Opinión

Jesús Moreno

A pie de calle

Construir el futuro

24 de julio de 2024

            ¡Bendita casualidad! Mis dos últimas colaboraciones trataron sobre la esperanza: ESPERANZA: RESISTIR Y CREAR y CULTIVAR LA ESPERANZA.

            Y el 7 de julio, primer domingo del mes, pudimos leer estas palabras: “Este es el papel de la Iglesia, implicar en la esperanza, porque sin ella se administra el presente, pero no se construye el futuro”.

            Es una afirmación para interiorizar, para hacerla propia cada persona que la escuchemos atentamente. Y para ‘trabajarla’.

            Frente a la esperanza se encuentra “la indiferencia, y la indiferencia es un cáncer de la democracia”. Y de la vida, añadiría yo, intuyendo que quien pronunció esa frase, también incluiría ‘la vida’ sin dudarlo. Porque es una frase del Papa Francisco. La indiferencia es el cáncer de la falta de esperanza.
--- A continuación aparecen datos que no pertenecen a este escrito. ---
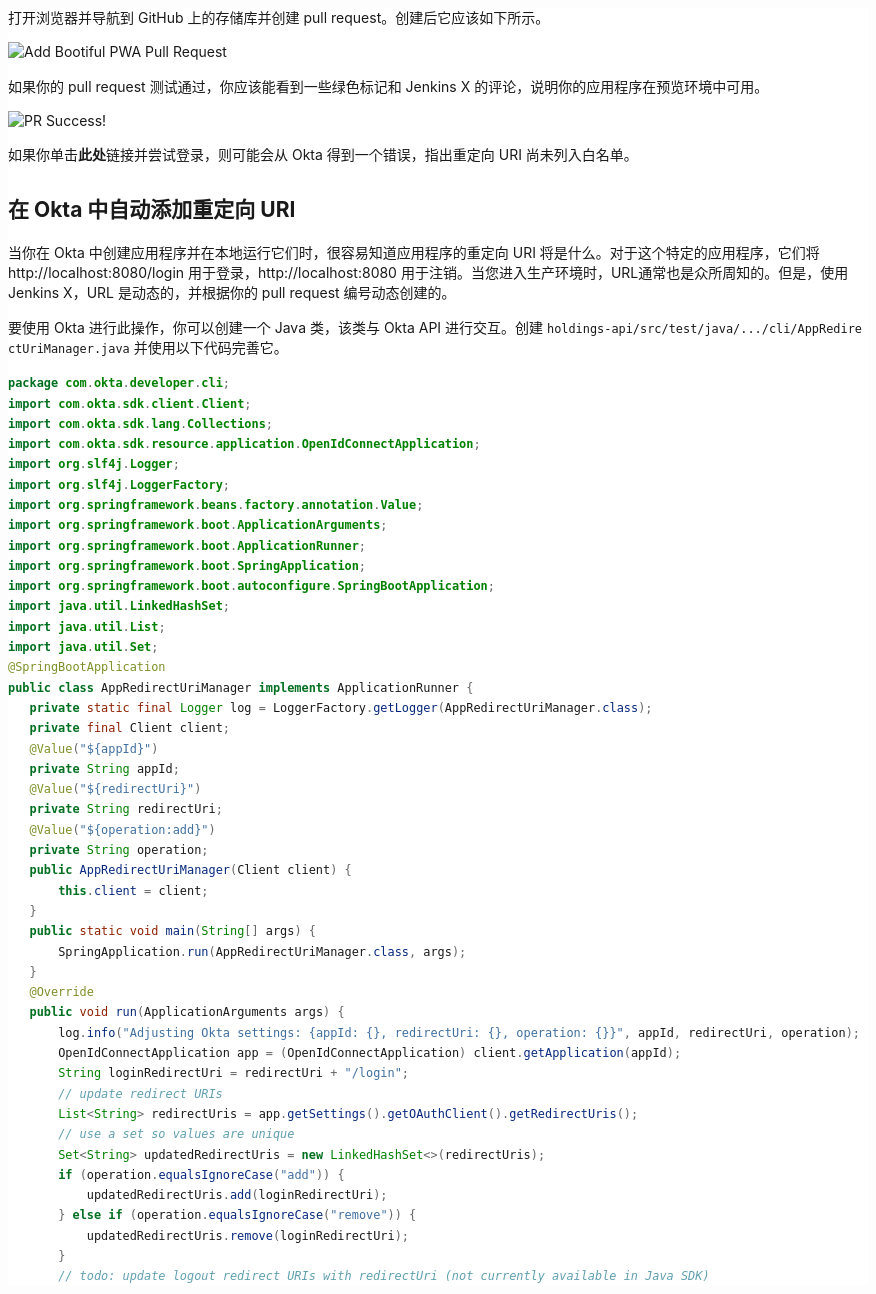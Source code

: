 打开浏览器并导航到 GitHub 上的存储库并创建 pull request。创建后它应该如下所示。

![Add Bootiful PWA Pull Request](3c80d152f689f7af50ba0a8064b081e873bc7d6e8fac016c310eea9d7e8f1f74.png)

如果你的 pull request 测试通过，你应该能看到一些绿色标记和 Jenkins X 的评论，说明你的应用程序在预览环境中可用。

![PR Success!](acae02f7777d71517ccf208eb049d285b1ad704b94d6953c6bf942b4ad060e4c.png)

如果你单击**此处**链接并尝试登录，则可能会从 Okta 得到一个错误，指出重定向 URI 尚未列入白名单。

## 在 Okta 中自动添加重定向 URI
当你在 Okta 中创建应用程序并在本地运行它们时，很容易知道应用程序的重定向 URI 将是什么。对于这个特定的应用程序，它们将 http://localhost:8080/login 用于登录，http://localhost:8080 用于注销。当您进入生产环境时，URL通常也是众所周知的。但是，使用 Jenkins X，URL 是动态的，并根据你的 pull request 编号动态创建的。

要使用 Okta 进行此操作，你可以创建一个 Java 类，该类与 Okta API 进行交互。创建 `holdings-api/src/test/java/.../cli/AppRedirectUriManager.java` 并使用以下代码完善它。
```java
package com.okta.developer.cli;
import com.okta.sdk.client.Client;
import com.okta.sdk.lang.Collections;
import com.okta.sdk.resource.application.OpenIdConnectApplication;
import org.slf4j.Logger;
import org.slf4j.LoggerFactory;
import org.springframework.beans.factory.annotation.Value;
import org.springframework.boot.ApplicationArguments;
import org.springframework.boot.ApplicationRunner;
import org.springframework.boot.SpringApplication;
import org.springframework.boot.autoconfigure.SpringBootApplication;
import java.util.LinkedHashSet;
import java.util.List;
import java.util.Set;
@SpringBootApplication
public class AppRedirectUriManager implements ApplicationRunner {
   private static final Logger log = LoggerFactory.getLogger(AppRedirectUriManager.class);
   private final Client client;
   @Value("${appId}")
   private String appId;
   @Value("${redirectUri}")
   private String redirectUri;
   @Value("${operation:add}")
   private String operation;
   public AppRedirectUriManager(Client client) {
       this.client = client;
   }
   public static void main(String[] args) {
       SpringApplication.run(AppRedirectUriManager.class, args);
   }
   @Override
   public void run(ApplicationArguments args) {
       log.info("Adjusting Okta settings: {appId: {}, redirectUri: {}, operation: {}}", appId, redirectUri, operation);
       OpenIdConnectApplication app = (OpenIdConnectApplication) client.getApplication(appId);
       String loginRedirectUri = redirectUri + "/login";
       // update redirect URIs
       List<String> redirectUris = app.getSettings().getOAuthClient().getRedirectUris();
       // use a set so values are unique
       Set<String> updatedRedirectUris = new LinkedHashSet<>(redirectUris);
       if (operation.equalsIgnoreCase("add")) {
           updatedRedirectUris.add(loginRedirectUri);
       } else if (operation.equalsIgnoreCase("remove")) {
           updatedRedirectUris.remove(loginRedirectUri);
       }
       // todo: update logout redirect URIs with redirectUri (not currently available in Java SDK)
```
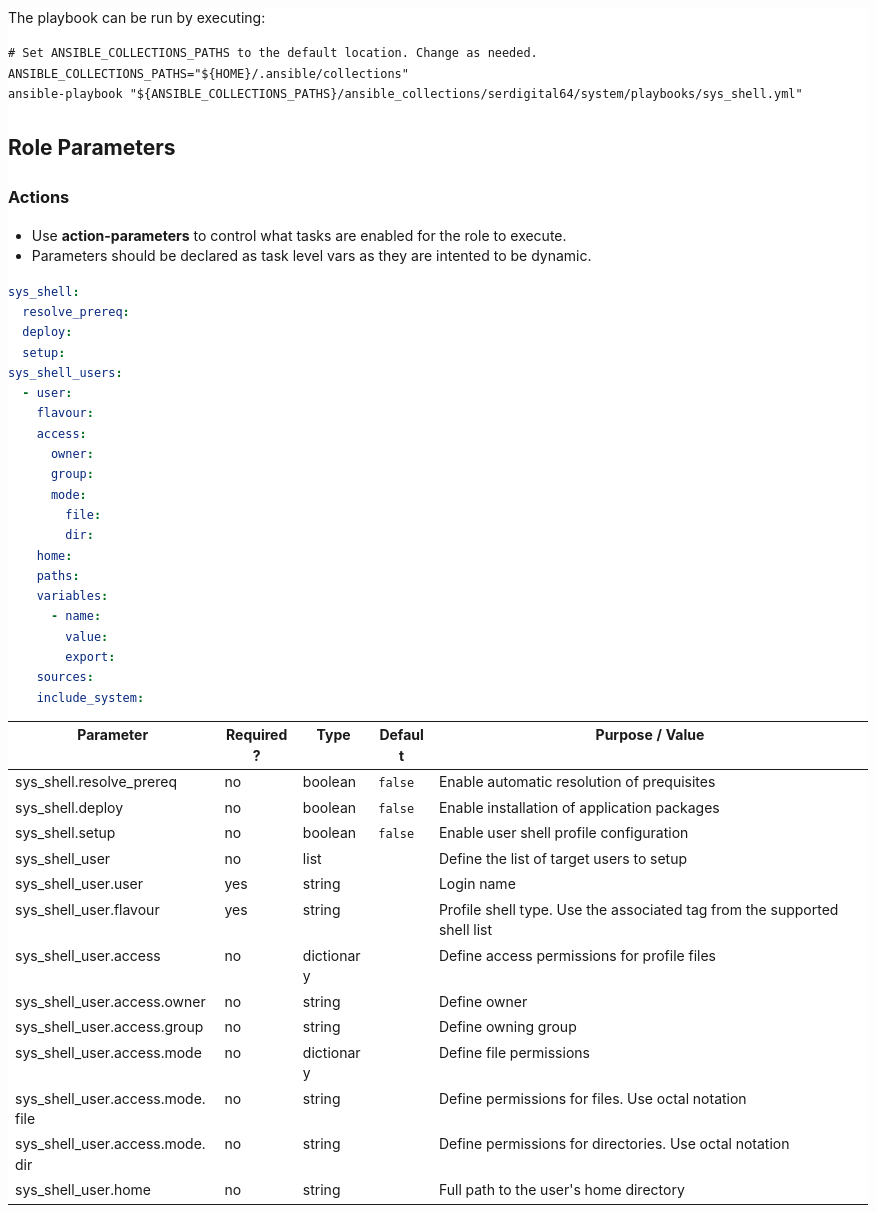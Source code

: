 The playbook can be run by executing:

```shell
# Set ANSIBLE_COLLECTIONS_PATHS to the default location. Change as needed.
ANSIBLE_COLLECTIONS_PATHS="${HOME}/.ansible/collections"
ansible-playbook "${ANSIBLE_COLLECTIONS_PATHS}/ansible_collections/serdigital64/system/playbooks/sys_shell.yml"
```

## Role Parameters

### Actions

- Use **action-parameters** to control what tasks are enabled for the role to execute.
- Parameters should be declared as task level vars as they are intented to be dynamic.

```yaml
sys_shell:
  resolve_prereq:
  deploy:
  setup:
sys_shell_users:
  - user:
    flavour:
    access:
      owner:
      group:
      mode:
        file:
        dir:
    home:
    paths:
    variables:
      - name:
        value:
        export:
    sources:
    include_system:
```

| Parameter                         | Required? | Type       | Default | Purpose / Value                                                          |
| --------------------------------- | --------- | ---------- | ------- | ------------------------------------------------------------------------ |
| sys_shell.resolve_prereq          | no        | boolean    | `false` | Enable automatic resolution of prequisites                               |
| sys_shell.deploy                  | no        | boolean    | `false` | Enable installation of application packages                              |
| sys_shell.setup                   | no        | boolean    | `false` | Enable user shell profile configuration                                  |
| sys_shell_user                    | no        | list       |         | Define the list of target users to setup                                 |
| sys_shell_user.user               | yes       | string     |         | Login name                                                               |
| sys_shell_user.flavour            | yes       | string     |         | Profile shell type. Use the associated tag from the supported shell list |
| sys_shell_user.access             | no        | dictionary |         | Define access permissions for profile files                              |
| sys_shell_user.access.owner       | no        | string     |         | Define owner                                                             |
| sys_shell_user.access.group       | no        | string     |         | Define owning group                                                      |
| sys_shell_user.access.mode        | no        | dictionary |         | Define file permissions                                                  |
| sys_shell_user.access.mode.file   | no        | string     |         | Define permissions for files. Use octal notation                         |
| sys_shell_user.access.mode.dir    | no        | string     |         | Define permissions for directories. Use octal notation                   |
| sys_shell_user.home               | no        | string     |         | Full path to the user's home directory                                   |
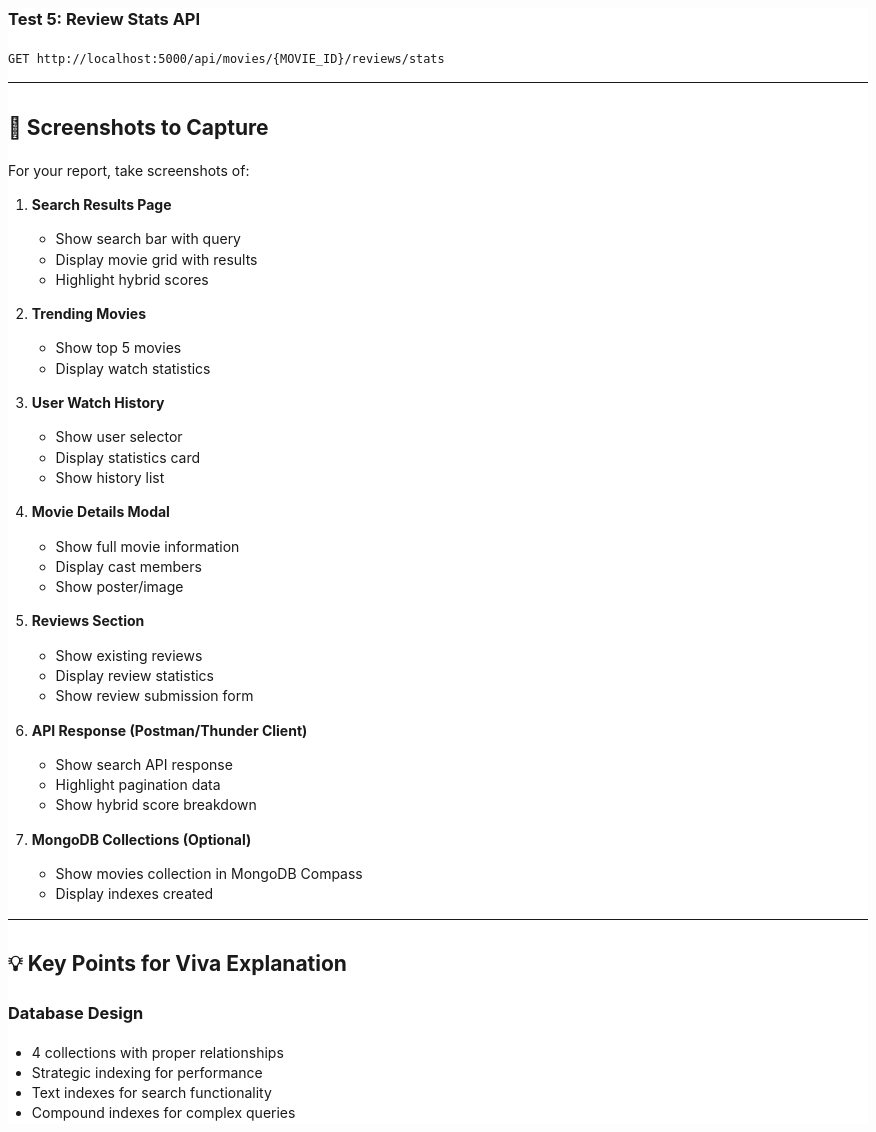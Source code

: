 ### Test 5: Review Stats API
```
GET http://localhost:5000/api/movies/{MOVIE_ID}/reviews/stats
```

---

## 📸 Screenshots to Capture

For your report, take screenshots of:

1. **Search Results Page**
   - Show search bar with query
   - Display movie grid with results
   - Highlight hybrid scores

2. **Trending Movies**
   - Show top 5 movies
   - Display watch statistics

3. **User Watch History**
   - Show user selector
   - Display statistics card
   - Show history list

4. **Movie Details Modal**
   - Show full movie information
   - Display cast members
   - Show poster/image

5. **Reviews Section**
   - Show existing reviews
   - Display review statistics
   - Show review submission form

6. **API Response (Postman/Thunder Client)**
   - Show search API response
   - Highlight pagination data
   - Show hybrid score breakdown

7. **MongoDB Collections (Optional)**
   - Show movies collection in MongoDB Compass
   - Display indexes created

---

## 💡 Key Points for Viva Explanation

### Database Design
- 4 collections with proper relationships
- Strategic indexing for performance
- Text indexes for search functionality
- Compound indexes for complex queries
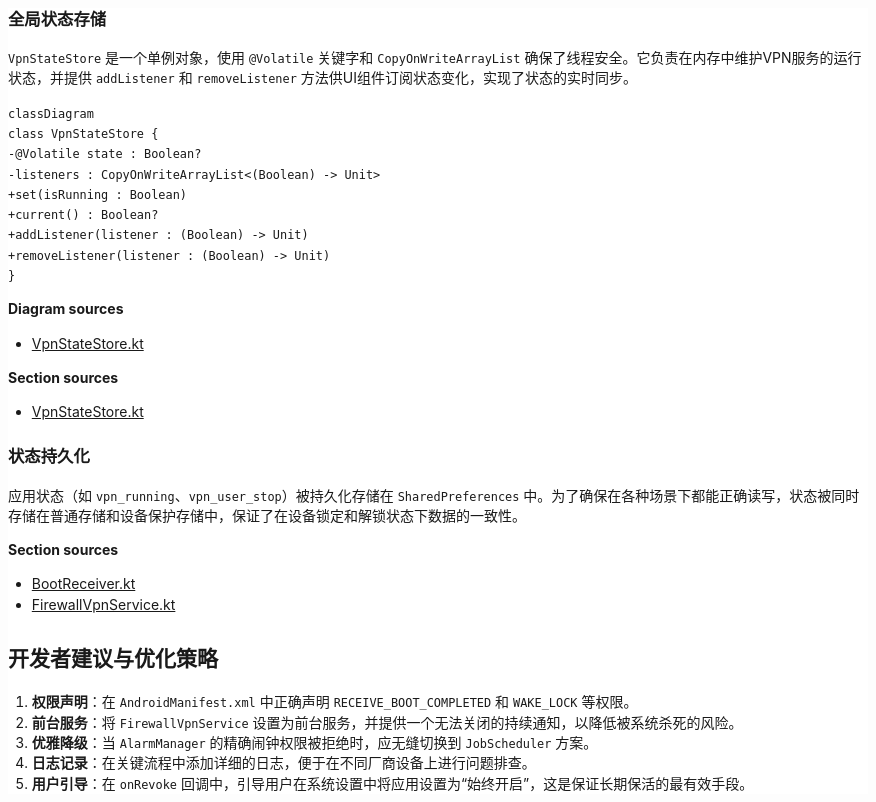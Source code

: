 ### 全局状态存储

`VpnStateStore` 是一个单例对象，使用 `@Volatile` 关键字和 `CopyOnWriteArrayList` 确保了线程安全。它负责在内存中维护VPN服务的运行状态，并提供 `addListener` 和 `removeListener` 方法供UI组件订阅状态变化，实现了状态的实时同步。

```mermaid
classDiagram
class VpnStateStore {
-@Volatile state : Boolean?
-listeners : CopyOnWriteArrayList<(Boolean) -> Unit>
+set(isRunning : Boolean)
+current() : Boolean?
+addListener(listener : (Boolean) -> Unit)
+removeListener(listener : (Boolean) -> Unit)
}
```

**Diagram sources**
- [VpnStateStore.kt](file://app/src/main/java/com/example/phonenet/VpnStateStore.kt#L4-L29)

**Section sources**
- [VpnStateStore.kt](file://app/src/main/java/com/example/phonenet/VpnStateStore.kt#L4-L29)

### 状态持久化

应用状态（如 `vpn_running`、`vpn_user_stop`）被持久化存储在 `SharedPreferences` 中。为了确保在各种场景下都能正确读写，状态被同时存储在普通存储和设备保护存储中，保证了在设备锁定和解锁状态下数据的一致性。

**Section sources**
- [BootReceiver.kt](file://app/src/main/java/com/example/phonenet/BootReceiver.kt#L53-L75)
- [FirewallVpnService.kt](file://app/src/main/java/com/example/phonenet/FirewallVpnService.kt#L157-L175)

## 开发者建议与优化策略

1.  **权限声明**：在 `AndroidManifest.xml` 中正确声明 `RECEIVE_BOOT_COMPLETED` 和 `WAKE_LOCK` 等权限。
2.  **前台服务**：将 `FirewallVpnService` 设置为前台服务，并提供一个无法关闭的持续通知，以降低被系统杀死的风险。
3.  **优雅降级**：当 `AlarmManager` 的精确闹钟权限被拒绝时，应无缝切换到 `JobScheduler` 方案。
4.  **日志记录**：在关键流程中添加详细的日志，便于在不同厂商设备上进行问题排查。
5.  **用户引导**：在 `onRevoke` 回调中，引导用户在系统设置中将应用设置为“始终开启”，这是保证长期保活的最有效手段。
Sin esperanza no hay vida que pueda llamarse vida.

            “La indiferencia no constituye una situación intermedia entre el creyente y el ateo, sino la forma más radical del alejamiento de Dios” (Juan Martín Velasco). “Al indiferente, Dios no le interesa para nada. No ‘pierde’ un minuto en plantearse la cuestión de Dios. No merece la pena. El asunto de la existencia de Dios está ya sepultado para él” (Obispo Juan Mª Uriarte).

            La indiferencia, sí, nos aleja de Dios. De modo radical. Pero también, y de modo quizás más visible, de los demás, especialmente de los que más sufren en la vida. En cualquier aspecto de la vida.

            No tiene, entonces, nada de sorprendente que se nos diga, que se nos recuerde, que el ‘papel de la Iglesia’, la MISIÓN de la Iglesia, es ’implicar en la esperanza’ para que todo siga avanzando hacia el bien común universal.

            Sin la esperanza ”se administra el presente”. Y el presente que no necesita la esperanza es el presente de los bien instalados, de los bien situados. ¿Tú y yo?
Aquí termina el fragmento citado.